3

I am looking for a significance test for the Jaccard Distance (JD).

As an example, I have two datasets as follows:

Baseline: $\left| A\bigcap B \right|=57;\ \left| A\bigcup B \right|=275\quad \therefore \ JD=0.7927$

Evaluation: $\left| A\bigcap B \right|=126;\ \left| A\bigcup B \right|=433\quad \therefore \ JD=0.7090$

Is there a way to determine whether the JD at evaluation is significantly different from the baseline?

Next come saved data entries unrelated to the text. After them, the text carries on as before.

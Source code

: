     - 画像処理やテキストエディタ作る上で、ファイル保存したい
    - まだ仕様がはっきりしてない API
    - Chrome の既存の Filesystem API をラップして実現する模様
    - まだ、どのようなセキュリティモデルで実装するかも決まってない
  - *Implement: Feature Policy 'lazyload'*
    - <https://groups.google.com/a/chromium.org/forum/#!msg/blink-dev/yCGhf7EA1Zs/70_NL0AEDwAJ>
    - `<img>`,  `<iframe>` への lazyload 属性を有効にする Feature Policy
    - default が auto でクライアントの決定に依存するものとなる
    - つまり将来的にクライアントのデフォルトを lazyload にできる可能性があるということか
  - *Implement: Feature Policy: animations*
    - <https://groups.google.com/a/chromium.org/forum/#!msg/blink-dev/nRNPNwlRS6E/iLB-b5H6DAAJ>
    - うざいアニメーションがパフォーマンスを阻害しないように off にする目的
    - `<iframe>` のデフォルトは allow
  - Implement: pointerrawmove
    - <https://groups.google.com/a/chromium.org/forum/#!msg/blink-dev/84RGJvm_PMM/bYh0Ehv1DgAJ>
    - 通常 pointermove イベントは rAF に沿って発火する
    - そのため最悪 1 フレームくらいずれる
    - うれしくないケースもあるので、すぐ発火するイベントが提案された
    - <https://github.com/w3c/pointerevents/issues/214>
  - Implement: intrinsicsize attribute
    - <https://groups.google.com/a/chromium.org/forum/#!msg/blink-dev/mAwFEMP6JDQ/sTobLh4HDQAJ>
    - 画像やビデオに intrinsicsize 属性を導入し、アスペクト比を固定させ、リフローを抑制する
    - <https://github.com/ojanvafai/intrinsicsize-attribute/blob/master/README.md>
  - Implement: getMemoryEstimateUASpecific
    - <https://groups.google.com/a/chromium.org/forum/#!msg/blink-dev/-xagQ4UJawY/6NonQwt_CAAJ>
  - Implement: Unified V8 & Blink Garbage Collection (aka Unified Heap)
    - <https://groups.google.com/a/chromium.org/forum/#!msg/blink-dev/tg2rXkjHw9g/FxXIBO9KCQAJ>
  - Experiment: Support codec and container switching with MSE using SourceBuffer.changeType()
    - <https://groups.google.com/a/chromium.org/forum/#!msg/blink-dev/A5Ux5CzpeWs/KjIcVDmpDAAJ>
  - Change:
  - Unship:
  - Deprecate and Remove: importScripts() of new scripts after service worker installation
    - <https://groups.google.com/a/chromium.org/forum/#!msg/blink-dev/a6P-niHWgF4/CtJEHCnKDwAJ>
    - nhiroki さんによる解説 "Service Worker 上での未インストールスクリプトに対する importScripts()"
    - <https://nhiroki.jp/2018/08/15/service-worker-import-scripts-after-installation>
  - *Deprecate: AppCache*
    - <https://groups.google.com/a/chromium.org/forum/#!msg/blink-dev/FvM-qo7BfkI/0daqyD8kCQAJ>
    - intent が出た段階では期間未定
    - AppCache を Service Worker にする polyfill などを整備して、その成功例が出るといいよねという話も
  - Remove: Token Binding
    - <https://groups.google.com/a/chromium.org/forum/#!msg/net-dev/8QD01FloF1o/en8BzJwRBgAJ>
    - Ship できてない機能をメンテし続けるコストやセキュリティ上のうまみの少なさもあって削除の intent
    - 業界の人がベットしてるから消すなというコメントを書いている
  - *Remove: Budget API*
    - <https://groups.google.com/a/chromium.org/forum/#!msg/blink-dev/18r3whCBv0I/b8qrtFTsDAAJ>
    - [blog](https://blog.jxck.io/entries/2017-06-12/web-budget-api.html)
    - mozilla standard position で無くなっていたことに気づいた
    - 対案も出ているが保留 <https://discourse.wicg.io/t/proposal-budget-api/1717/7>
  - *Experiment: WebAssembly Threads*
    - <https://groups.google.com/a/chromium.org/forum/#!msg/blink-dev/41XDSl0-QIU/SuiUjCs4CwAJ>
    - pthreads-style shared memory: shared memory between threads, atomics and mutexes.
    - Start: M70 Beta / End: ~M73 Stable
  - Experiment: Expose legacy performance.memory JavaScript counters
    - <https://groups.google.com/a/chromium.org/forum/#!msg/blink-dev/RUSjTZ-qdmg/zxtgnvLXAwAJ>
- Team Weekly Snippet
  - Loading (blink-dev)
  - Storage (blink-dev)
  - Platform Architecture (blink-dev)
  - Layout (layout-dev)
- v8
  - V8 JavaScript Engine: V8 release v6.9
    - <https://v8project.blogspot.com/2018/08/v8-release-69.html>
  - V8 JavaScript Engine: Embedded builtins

Or do I simply use the classical z-test of proportions? The z-test assumes that there is a significant difference from the baseline.

Ferdi
  • 4,882
  • 7
  • 42
  • 62
Mari153
  • 385
  • 5
  • 16

2 Answers2

1

I found an article that describes the Jaccard index from a probabilistic perspective written by Real and Vergas in 1996: The Probabilistic Basis of Jaccard's Index of Similarity. A few years later, they even published tables of significance values (Table 3) in: Tables of significant values of Jaccard's index of similarity. Though they describe how to determine if J is significant, it may not directly answer your question... However, the statistical appoach given in (Real and Vergas, 1996) may be helpful to derive an appropriate methodology.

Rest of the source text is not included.